I do not know if any size information has been made public (and discovering such information with test programs would be difficult--e.g., needing to prevent ordinary cache hits for page table cache blocks--and the interest in such information is probably very limited, so I doubt it is publicly available). The basic structural information for Intel's mechanism is included in Intel® 64 and IA-32 Architectures
Software Developer’s Manual, Volume 3A: System Programming Guide, Part 1, sections 4.10.3 and 4.10.4.
Intel's mechanism seems to have separate structures for caching PDE (PML2), PDPTE (PML3), and PML4. Like a TLB, each entry contains the permission information (which is simply the value from the in-memory entry for the highest level [PML4] but for lower level entries some fields must be ANDed [for Read/Write, User/Supervisor flags] or ORed [for eXecute Deny flags] with the values of the higher level entries) as well as a pointer to the page associated with that part of the page table. Like TLBs, these structures are not snooped for changes in the backing store (i.e., main memory) but must be explicitly invalidated.
When there is a TLB miss, the hardware page table walker can look at the PDE (PML2) cache for the 2MiB section of the virtual memory address. On a hit, only a single memory access (which might be a hit in the ordinary cache) is needed to fill the TLB. On a miss, the PDPTE (PML3) cache would be checked. On a hit, one memory access would find the appropriate PDE (PML2), presumably loading its information into the PDE cache, and use the information from the PDE to satisfy the TLB miss. (Obviously, such structures could be probed in parallel to reduce latency. [Exploiting a desire for such parallel access, one might use dictionary-based compression. E.g., a PDE cache entry might replace the MSbits of its tag with a pointer into the PDPTE cache. With 128 PDPTE cache entries, this could save more than 20 tag bits [PCID bits + 48 supported virtual address bits - 21 address bits exclusive to the PDE - 7 bits of the PDPTE cache entry number] per PDE cache entry; but such would require inclusion and increase management complexity.])
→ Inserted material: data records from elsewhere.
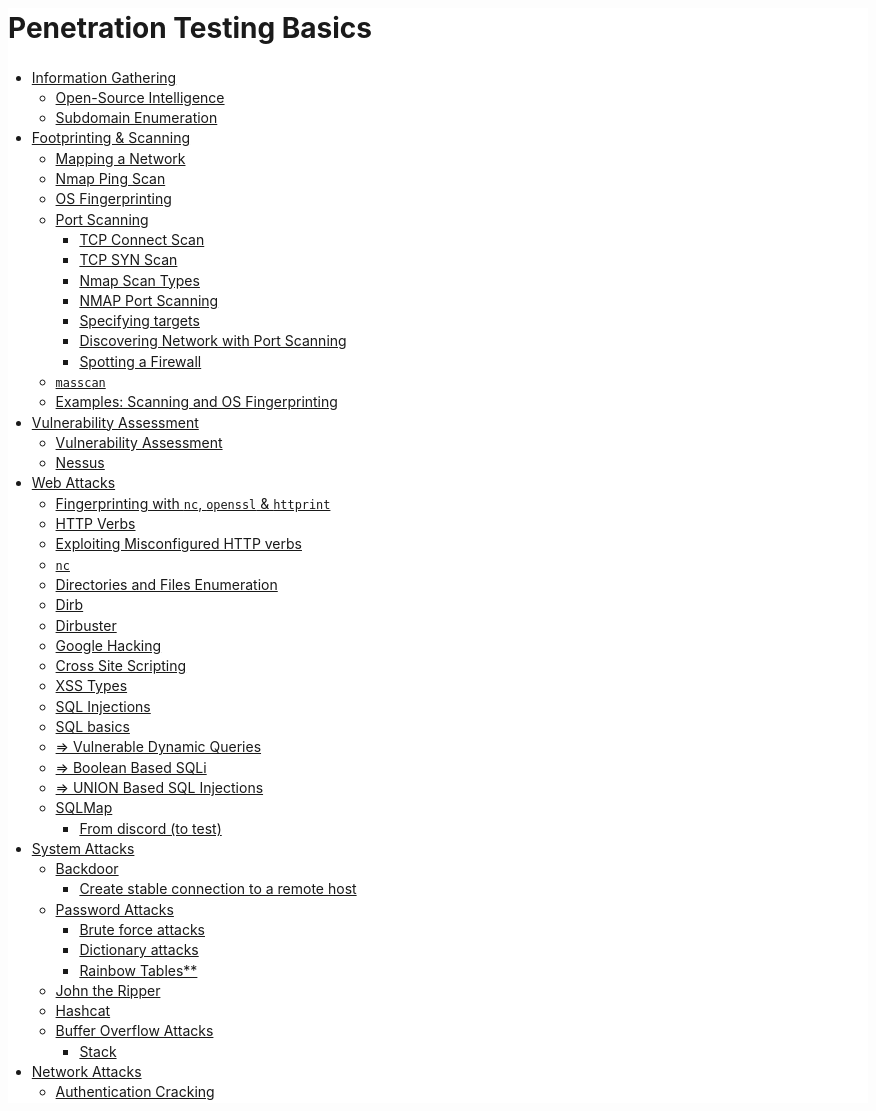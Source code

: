 # Penetration Testing Basics

* [Information Gathering](3of3-penetration-testing-basics.md#information-gathering)
  * [Open-Source Intelligence](3of3-penetration-testing-basics.md#open-source-intelligence)
  * [Subdomain Enumeration](3of3-penetration-testing-basics.md#subdomain-enumeration)
* [Footprinting & Scanning](3of3-penetration-testing-basics.md#footprinting--scanning)
  * [Mapping a Network](3of3-penetration-testing-basics.md#mapping-a-network)
  * [Nmap Ping Scan](3of3-penetration-testing-basics.md#nmap-ping-scan)
  * [OS Fingerprinting](3of3-penetration-testing-basics.md#os-fingerprinting)
  * [Port Scanning](3of3-penetration-testing-basics.md#port-scanning)
    * [TCP Connect Scan](3of3-penetration-testing-basics.md#tcp-connect-scan)
    * [TCP SYN Scan](3of3-penetration-testing-basics.md#tcp-syn-scan)
    * [Nmap Scan Types](3of3-penetration-testing-basics.md#nmap-scan-types)
    * [NMAP Port Scanning](3of3-penetration-testing-basics.md#nmap-port-scanning)
    * [Specifying targets](3of3-penetration-testing-basics.md#specifying-targets)
    * [Discovering Network with Port Scanning](3of3-penetration-testing-basics.md#discovering-network-with-port-scanning)
    * [Spotting a Firewall](3of3-penetration-testing-basics.md#spotting-a-firewall)
  * [`masscan`](3of3-penetration-testing-basics.md#masscan)
  * [Examples: Scanning and OS Fingerprinting](3of3-penetration-testing-basics.md#examples-scanning-and-os-fingerprinting)
* [Vulnerability Assessment](3of3-penetration-testing-basics.md#vulnerability-assessment)
  * [Vulnerability Assessment](3of3-penetration-testing-basics.md#vulnerability-assessment-1)
  * [Nessus](3of3-penetration-testing-basics.md#nessus)
* [Web Attacks](3of3-penetration-testing-basics.md#web-attacks)
  * [Fingerprinting with `nc`, `openssl` & `httprint`](3of3-penetration-testing-basics.md#fingerprinting-with-nc-openssl--httprint)
  * [HTTP Verbs](3of3-penetration-testing-basics.md#http-verbs)
  * [Exploiting Misconfigured HTTP verbs](3of3-penetration-testing-basics.md#exploiting-misconfigured-http-verbs)
  * [`nc`](3of3-penetration-testing-basics.md#nc)
  * [Directories and Files Enumeration](3of3-penetration-testing-basics.md#directories-and-files-enumeration)
  * [Dirb](3of3-penetration-testing-basics.md#dirb)
  * [Dirbuster](3of3-penetration-testing-basics.md#dirbuster)
  * [Google Hacking](3of3-penetration-testing-basics.md#google-hacking)
  * [Cross Site Scripting](3of3-penetration-testing-basics.md#cross-site-scripting)
  * [XSS Types](3of3-penetration-testing-basics.md#xss-types)
  * [SQL Injections](3of3-penetration-testing-basics.md#sql-injections)
  * [SQL basics](3of3-penetration-testing-basics.md#sql-basics)
  * [=&gt; Vulnerable Dynamic Queries](3of3-penetration-testing-basics.md#-vulnerable-dynamic-queries)
  * [=&gt; Boolean Based SQLi](3of3-penetration-testing-basics.md#-boolean-based-sqli)
  * [=&gt; UNION Based SQL Injections](3of3-penetration-testing-basics.md#-union-based-sql-injections)
  * [SQLMap](3of3-penetration-testing-basics.md#sqlmap)
    * [From discord \(to test\)](3of3-penetration-testing-basics.md#from-discord-to-test)
* [System Attacks](3of3-penetration-testing-basics.md#system-attacks)
  * [Backdoor](3of3-penetration-testing-basics.md#backdoor)
    * [Create stable connection to a remote host](3of3-penetration-testing-basics.md#create-stable-connection-to-a-remote-host)
  * [Password Attacks](3of3-penetration-testing-basics.md#password-attacks)
    * [Brute force attacks](3of3-penetration-testing-basics.md#brute-force-attacks)
    * [Dictionary attacks](3of3-penetration-testing-basics.md#dictionary-attacks)
    * [Rainbow Tables\*\*](3of3-penetration-testing-basics.md#rainbow-tables)
  * [John the Ripper](3of3-penetration-testing-basics.md#john-the-ripper)
  * [Hashcat](3of3-penetration-testing-basics.md#hashcat)
  * [Buffer Overflow Attacks](3of3-penetration-testing-basics.md#buffer-overflow-attacks)
    * [Stack](3of3-penetration-testing-basics.md#stack)
* [Network Attacks](3of3-penetration-testing-basics.md#network-attacks)
  * [Authentication Cracking](3of3-penetration-testing-basics.md#authentication-cracking)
Thomas W. Barr et al.'s "Translation Caching: Skip, Don’t Walk (the Page Table)" provides an overview of AMD's mechanism (which may have changed), as well as Intel's. AMD's mechanism just provided a separate data cache for paging structure information. I.e., the information is accessed by physical memory addresses and the page table must be fully walked as normal. (Effectively this "only" avoids conflicts with use in the ordinary cache and allows the hardware page table walker to have fast [and non-conflicting] access to such storage.)